Allentown council approves 2018 budget, stormwater fee

ALLENTOWN, Pa. - Allentown City Council approved the 2018 budget Wednesday night, which included a new stormwater fee that will be charged to all property owners.

The vote was 5-2, with President Ray O'Connell and Roger MacLean dissenting. Unlike most votes, which simply require a majority for passage, the measure required five votes for passage. The total budget is for $108 million.

The new stormwater fee will be charged to property owners and is based on impervious surface areas: buildings, pavements, concrete or anything that prevents rainwater from going directly into the ground. The fee charges $20 for every 500 square feet of impervious surface. The city expects to derive about $5.7 million in new revenue thanks to it during 2018.

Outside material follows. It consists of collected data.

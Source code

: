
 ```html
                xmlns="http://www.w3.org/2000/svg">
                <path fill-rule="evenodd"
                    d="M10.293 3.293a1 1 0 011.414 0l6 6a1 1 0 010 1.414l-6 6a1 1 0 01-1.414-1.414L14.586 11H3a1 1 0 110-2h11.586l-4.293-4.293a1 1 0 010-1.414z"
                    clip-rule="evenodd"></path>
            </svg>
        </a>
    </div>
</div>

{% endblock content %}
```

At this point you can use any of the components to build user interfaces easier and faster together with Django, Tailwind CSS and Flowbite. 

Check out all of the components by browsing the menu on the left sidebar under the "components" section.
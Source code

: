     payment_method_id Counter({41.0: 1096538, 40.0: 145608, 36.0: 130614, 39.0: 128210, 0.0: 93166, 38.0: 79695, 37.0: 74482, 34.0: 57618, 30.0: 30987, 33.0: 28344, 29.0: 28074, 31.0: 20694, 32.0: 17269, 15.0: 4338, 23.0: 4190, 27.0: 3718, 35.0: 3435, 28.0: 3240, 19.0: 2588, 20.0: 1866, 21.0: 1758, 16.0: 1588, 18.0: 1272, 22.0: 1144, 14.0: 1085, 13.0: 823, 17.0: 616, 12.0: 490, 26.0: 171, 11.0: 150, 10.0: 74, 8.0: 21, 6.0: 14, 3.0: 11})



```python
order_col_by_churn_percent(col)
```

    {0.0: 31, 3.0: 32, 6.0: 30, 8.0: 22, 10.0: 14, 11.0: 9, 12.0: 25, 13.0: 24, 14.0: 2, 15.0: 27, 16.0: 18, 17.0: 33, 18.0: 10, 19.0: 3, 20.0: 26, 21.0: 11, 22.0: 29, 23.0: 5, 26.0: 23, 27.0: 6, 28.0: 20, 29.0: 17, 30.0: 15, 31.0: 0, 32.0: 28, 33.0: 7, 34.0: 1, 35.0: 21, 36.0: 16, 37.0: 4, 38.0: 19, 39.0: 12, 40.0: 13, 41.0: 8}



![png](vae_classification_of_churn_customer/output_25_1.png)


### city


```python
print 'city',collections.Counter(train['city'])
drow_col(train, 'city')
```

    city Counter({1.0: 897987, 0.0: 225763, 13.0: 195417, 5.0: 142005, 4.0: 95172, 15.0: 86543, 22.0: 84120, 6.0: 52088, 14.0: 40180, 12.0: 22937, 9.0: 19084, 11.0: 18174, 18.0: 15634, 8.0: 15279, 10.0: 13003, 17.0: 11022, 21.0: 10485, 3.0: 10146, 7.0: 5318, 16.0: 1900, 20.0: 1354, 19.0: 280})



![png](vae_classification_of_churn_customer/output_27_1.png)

Mayor Ed Pawlowski has said the city needs more money to pay for expensive federal mandates that will be met by the city's new stormwater permit.

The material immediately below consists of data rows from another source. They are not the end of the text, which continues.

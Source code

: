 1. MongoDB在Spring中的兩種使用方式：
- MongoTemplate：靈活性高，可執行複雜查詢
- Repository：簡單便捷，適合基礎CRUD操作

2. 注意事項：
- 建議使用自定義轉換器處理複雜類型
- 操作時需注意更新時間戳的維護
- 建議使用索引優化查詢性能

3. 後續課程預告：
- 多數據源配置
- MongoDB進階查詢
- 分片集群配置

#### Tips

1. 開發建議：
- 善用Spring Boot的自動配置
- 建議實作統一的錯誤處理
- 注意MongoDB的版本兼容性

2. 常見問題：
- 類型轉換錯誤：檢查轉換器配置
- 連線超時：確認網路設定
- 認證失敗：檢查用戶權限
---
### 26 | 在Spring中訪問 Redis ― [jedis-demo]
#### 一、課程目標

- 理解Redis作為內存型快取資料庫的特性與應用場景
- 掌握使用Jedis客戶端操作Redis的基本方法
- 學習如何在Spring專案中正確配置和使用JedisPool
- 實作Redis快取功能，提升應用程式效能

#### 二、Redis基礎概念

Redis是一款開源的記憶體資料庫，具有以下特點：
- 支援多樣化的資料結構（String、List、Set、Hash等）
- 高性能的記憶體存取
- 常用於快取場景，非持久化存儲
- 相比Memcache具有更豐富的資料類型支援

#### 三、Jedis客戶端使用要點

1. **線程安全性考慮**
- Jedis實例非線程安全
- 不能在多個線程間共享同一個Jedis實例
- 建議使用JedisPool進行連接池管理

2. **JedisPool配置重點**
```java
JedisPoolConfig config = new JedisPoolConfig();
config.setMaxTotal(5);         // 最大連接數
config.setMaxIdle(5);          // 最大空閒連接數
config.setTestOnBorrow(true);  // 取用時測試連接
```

Councilwoman Cynthia Mota said Wednesday night that low-income residents already have enough trouble making ends meet.

"I'm all for clean water, clean environment," Mota said. "But we're dealing with low-income families."

In response, Brent Hartzell, the city's finance director, said residents would be able to pay the fee in installments by July 15 without penalty. After that date, residents will have to pay an additional 10 percent charge on top of the fee.

In supporting the bill, Councilwoman Candida Affa said council did not want to increase taxes or create new fees on property owners, but in this case it was warranted.

"Whether you're a charity or a church, everyone should have to pay to keep our waters clean," she said. "We pay now or we pay more later."

Residents who spoke during a public comment session had divergent views. 

"This fee is totally reasonable," said resident Barbara Miller. "It's absolutely necessary."

Another resident, Christian Brown, said the fee is not that much money and "worth it" and "going to stormwater improvements" the city needs to address.

Holding another viewpoint was resident Joe Hilliard, who said the city had simply put together a "dog and pony show to sell this scheme" to get more money. He added that it wasn't a fee, but rather "another tax" on property owners.

"You're being lied to," Hilliard told council prior to their vote.

Another resident, Don Ringer, said as a business owner he is tired of paying "fees, fees and more fees" to the city of Allentown. 

The 2018 budget holds the line on property taxes for the 13th consecutive year.

With council's approval Wednesday night, Pawlowski has three options. He can accept the budget, veto the budget, or do nothing and the budget will become law on January 1.